Mis hijos y yo aceptamos con mucho gusto la oferta de una amiga de prestarnos por el verano su apartamento en París.
Al llegar, subimos a un taxi para ir al apartamento, que se hallaba en la calle Esquirol. Tenía miedo a prononciar mal el nombre de la calle, y con razón, porque terminé pidiendo al taxista que nos llevara a la calle “Écureuil” o “Squirrel Street.” (Sugerieron más tarde mis hijos que tal calle sería apropiada para su madre chiflada.)
Dos diás después llegó mi hermana de California.

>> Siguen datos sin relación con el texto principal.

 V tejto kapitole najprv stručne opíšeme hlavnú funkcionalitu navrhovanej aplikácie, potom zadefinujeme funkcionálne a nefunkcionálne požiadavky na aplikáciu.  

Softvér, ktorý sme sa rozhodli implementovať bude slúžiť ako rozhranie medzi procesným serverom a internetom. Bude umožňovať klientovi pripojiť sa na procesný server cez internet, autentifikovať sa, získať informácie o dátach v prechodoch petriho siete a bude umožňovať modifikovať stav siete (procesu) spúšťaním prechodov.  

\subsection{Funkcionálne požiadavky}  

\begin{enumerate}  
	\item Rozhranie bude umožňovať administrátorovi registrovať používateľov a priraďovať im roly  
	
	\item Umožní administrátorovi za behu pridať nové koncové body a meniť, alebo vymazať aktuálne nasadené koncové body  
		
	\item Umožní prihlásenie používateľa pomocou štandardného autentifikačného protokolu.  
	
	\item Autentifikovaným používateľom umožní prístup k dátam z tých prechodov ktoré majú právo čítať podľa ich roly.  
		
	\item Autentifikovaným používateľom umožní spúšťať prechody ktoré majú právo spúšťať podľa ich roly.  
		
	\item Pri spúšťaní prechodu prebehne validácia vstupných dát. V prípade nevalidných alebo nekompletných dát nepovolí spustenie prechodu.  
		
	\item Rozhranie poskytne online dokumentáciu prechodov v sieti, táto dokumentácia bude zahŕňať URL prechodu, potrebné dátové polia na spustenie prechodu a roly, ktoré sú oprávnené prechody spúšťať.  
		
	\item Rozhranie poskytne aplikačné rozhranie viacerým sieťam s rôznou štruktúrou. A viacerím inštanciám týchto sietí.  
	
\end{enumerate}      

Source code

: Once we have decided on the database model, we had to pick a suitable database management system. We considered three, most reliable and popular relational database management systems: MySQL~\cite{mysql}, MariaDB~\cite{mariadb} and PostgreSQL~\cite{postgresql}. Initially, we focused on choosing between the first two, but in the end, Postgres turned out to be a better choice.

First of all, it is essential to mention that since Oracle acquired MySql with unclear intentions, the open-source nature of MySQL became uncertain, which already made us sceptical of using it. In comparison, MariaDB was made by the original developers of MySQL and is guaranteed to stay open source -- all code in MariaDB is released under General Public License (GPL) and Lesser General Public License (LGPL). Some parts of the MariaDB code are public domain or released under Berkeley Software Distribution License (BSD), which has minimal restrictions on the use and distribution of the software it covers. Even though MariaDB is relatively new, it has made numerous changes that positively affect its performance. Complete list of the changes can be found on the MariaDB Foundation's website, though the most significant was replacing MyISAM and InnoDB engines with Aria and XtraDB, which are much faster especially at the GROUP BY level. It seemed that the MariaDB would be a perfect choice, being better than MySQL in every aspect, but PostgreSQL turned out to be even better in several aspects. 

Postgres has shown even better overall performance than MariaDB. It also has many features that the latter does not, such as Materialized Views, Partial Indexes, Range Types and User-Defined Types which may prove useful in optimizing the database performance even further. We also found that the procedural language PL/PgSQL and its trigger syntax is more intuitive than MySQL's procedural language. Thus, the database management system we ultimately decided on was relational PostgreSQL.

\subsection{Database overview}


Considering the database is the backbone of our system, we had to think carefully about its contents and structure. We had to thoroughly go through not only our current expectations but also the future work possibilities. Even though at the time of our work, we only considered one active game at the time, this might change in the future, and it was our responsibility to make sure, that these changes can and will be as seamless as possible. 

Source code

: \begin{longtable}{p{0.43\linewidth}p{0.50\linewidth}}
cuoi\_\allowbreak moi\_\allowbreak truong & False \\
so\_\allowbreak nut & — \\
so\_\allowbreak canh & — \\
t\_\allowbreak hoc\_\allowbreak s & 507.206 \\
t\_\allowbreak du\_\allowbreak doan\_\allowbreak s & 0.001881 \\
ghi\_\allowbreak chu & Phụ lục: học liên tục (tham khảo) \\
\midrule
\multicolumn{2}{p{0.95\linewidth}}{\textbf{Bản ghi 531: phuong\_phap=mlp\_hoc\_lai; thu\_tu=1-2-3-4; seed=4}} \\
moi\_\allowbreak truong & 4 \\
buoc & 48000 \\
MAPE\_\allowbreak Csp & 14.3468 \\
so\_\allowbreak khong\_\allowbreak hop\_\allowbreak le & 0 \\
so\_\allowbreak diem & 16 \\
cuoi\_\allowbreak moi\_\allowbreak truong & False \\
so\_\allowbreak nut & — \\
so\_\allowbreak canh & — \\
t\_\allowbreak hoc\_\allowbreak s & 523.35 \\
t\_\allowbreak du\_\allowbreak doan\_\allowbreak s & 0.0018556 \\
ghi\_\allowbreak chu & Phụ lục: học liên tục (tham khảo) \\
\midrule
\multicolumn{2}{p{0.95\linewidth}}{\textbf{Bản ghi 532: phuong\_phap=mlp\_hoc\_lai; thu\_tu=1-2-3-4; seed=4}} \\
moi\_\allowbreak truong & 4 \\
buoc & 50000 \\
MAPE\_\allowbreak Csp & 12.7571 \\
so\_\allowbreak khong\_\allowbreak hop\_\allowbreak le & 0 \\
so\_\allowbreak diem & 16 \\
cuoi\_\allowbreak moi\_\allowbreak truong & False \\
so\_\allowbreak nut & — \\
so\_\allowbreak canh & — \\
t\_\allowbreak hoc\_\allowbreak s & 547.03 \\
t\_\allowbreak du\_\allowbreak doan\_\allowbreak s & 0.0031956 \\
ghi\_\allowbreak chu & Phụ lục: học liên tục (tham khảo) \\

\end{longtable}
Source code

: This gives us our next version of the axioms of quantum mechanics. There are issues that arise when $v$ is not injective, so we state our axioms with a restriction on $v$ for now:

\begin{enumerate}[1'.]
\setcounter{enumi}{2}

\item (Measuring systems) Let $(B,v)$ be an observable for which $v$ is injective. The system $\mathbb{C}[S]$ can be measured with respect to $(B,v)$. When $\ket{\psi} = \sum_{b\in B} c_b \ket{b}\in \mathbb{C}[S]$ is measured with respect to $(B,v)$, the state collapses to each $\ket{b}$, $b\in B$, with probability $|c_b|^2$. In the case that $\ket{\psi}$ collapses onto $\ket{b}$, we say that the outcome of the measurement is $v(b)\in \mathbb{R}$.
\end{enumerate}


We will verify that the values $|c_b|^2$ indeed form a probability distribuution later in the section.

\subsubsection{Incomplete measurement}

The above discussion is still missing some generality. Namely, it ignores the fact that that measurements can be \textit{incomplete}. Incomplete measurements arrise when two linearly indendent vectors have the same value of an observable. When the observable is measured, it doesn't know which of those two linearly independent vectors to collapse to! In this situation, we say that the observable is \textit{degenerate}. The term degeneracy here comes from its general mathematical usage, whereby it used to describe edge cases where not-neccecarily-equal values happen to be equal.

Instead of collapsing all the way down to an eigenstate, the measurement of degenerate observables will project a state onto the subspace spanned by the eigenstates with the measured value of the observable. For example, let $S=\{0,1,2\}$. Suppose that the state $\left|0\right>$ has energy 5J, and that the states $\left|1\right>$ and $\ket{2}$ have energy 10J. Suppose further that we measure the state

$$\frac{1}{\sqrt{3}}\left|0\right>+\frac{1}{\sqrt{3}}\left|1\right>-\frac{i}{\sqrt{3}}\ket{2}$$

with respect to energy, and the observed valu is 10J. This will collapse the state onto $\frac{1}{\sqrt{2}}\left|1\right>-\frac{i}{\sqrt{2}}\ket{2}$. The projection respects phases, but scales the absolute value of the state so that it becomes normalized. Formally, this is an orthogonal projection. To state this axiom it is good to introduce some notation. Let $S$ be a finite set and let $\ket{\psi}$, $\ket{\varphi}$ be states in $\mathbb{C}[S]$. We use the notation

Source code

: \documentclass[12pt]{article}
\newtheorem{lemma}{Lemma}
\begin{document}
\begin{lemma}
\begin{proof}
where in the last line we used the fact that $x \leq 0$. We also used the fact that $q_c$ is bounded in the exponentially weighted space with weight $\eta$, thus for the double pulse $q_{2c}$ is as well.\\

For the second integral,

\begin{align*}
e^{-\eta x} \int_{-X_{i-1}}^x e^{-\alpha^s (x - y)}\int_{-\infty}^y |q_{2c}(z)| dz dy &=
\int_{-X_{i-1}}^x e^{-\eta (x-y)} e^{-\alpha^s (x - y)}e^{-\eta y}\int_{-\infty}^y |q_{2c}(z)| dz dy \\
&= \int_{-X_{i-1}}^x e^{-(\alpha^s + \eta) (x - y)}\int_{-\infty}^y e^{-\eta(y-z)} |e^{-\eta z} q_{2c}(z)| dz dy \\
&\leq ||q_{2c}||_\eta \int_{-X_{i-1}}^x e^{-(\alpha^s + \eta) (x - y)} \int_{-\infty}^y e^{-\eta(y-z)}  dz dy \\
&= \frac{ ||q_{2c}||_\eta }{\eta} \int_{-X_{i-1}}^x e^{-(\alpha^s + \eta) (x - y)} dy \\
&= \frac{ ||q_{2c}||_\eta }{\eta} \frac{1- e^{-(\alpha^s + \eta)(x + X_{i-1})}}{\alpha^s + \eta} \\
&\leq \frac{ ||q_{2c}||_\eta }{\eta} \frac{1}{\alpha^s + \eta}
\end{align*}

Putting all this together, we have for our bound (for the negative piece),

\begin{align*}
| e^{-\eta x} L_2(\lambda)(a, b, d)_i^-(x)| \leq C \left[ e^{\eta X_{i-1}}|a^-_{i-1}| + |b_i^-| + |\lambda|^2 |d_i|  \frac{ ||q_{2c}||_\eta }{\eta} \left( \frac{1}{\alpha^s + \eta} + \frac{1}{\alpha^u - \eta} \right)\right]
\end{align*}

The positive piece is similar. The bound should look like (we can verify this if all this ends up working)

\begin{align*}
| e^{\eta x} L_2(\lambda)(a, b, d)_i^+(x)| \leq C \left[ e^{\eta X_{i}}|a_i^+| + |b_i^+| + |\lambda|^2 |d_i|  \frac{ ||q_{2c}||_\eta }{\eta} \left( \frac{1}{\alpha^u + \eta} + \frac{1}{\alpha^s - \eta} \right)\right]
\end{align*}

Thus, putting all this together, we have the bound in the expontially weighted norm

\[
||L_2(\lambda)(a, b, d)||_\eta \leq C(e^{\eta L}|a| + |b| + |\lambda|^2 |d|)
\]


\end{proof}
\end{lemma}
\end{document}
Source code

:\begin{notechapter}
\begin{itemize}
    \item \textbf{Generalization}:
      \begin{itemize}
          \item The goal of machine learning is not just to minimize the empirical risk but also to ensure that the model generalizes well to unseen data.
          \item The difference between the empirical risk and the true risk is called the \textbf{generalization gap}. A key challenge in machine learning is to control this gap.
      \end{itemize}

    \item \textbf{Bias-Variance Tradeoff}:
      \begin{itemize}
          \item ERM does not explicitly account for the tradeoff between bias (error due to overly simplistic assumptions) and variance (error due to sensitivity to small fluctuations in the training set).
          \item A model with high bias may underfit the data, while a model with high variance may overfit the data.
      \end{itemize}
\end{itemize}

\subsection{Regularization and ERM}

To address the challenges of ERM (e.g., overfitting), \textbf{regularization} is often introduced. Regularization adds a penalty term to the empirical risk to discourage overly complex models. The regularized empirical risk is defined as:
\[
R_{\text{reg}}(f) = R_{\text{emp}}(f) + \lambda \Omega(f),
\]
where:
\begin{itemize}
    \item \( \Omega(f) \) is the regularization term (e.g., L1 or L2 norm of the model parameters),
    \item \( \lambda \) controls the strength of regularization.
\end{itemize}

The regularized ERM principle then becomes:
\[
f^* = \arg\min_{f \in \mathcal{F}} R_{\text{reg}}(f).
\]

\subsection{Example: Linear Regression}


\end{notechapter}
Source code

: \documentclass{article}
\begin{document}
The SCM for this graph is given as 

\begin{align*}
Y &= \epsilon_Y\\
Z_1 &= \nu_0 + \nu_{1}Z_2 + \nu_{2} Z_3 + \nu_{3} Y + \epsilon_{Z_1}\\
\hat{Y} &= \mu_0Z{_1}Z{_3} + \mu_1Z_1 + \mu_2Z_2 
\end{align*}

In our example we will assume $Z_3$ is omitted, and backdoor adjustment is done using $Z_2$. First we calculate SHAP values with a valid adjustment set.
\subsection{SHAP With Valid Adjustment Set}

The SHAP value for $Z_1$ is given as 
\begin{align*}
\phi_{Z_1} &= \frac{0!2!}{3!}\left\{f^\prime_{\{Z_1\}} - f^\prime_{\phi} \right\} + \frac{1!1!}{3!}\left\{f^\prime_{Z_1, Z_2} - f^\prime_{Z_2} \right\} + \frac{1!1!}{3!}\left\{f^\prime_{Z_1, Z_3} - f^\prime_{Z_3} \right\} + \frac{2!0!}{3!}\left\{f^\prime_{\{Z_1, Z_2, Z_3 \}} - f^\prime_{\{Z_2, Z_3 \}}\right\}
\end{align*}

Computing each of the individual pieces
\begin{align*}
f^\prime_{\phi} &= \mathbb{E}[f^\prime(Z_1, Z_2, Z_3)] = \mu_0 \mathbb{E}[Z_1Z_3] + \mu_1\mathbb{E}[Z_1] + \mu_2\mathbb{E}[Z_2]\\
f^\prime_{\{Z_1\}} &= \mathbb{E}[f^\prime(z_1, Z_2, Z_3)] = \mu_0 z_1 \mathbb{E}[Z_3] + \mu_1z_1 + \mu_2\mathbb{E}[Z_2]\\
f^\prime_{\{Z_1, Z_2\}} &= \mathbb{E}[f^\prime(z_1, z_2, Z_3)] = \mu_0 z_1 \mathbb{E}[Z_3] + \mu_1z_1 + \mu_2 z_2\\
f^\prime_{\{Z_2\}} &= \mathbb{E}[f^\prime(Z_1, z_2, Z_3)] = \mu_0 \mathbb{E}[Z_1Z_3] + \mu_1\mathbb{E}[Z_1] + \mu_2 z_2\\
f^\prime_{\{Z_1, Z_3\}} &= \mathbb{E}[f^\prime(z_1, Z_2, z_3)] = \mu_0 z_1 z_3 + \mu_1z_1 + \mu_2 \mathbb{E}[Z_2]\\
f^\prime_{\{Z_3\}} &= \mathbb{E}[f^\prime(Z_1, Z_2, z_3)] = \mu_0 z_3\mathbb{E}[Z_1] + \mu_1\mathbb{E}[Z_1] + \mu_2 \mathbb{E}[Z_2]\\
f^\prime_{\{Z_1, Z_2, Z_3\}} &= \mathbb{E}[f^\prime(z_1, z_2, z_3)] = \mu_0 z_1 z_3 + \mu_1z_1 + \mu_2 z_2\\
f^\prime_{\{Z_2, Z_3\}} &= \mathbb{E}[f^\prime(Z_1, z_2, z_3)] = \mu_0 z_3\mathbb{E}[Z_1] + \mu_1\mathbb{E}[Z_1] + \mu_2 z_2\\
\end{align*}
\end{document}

Ahora eramos cuatro, y la mayoría de los taxistas gruñian; “No tomo más de tres.” Pero un día un taxista de edad muy madura aceptó a conducirnos. Durante el trayecto, volvió la cabeza y me dijo algo sobre “la gente de nuestra edad” ¡Qué caradura! En mi opinión todavía era “a spring chicken”, o al menos, como me llamó una vez mi hija, “a spring turkey.” Me puse tan indignada que no podía abrir la boca para advertirle que estaba a punto de hacer un accidente. Y, pese al peligro, me dio mucho placer ver su mirada al darse cuenta que había faltado poco para que chocara con otro coche. ¡Pa que comprenda! pensé. Desde entonces, siempre tomamos el metro.
De regreso a la isla francesa, subí al taxi con el corazón alegre, a sabiendas de que ni siquiera tendría que prononciar el nombre de mi calle, porque los taxístas allá se orientan de otro modo, empleando los apodos de la gente.
Así el taxista no vaciló ni un momente cuando le pide que nos llevara a la casa al lado de la casa de “Pitaque” (mi cuñado), y en frente de la casa de “Pequeño pedazo” (mi vecino).
Decidí que los taxistas en París no llegan al tobillo de los taxistas en la isla.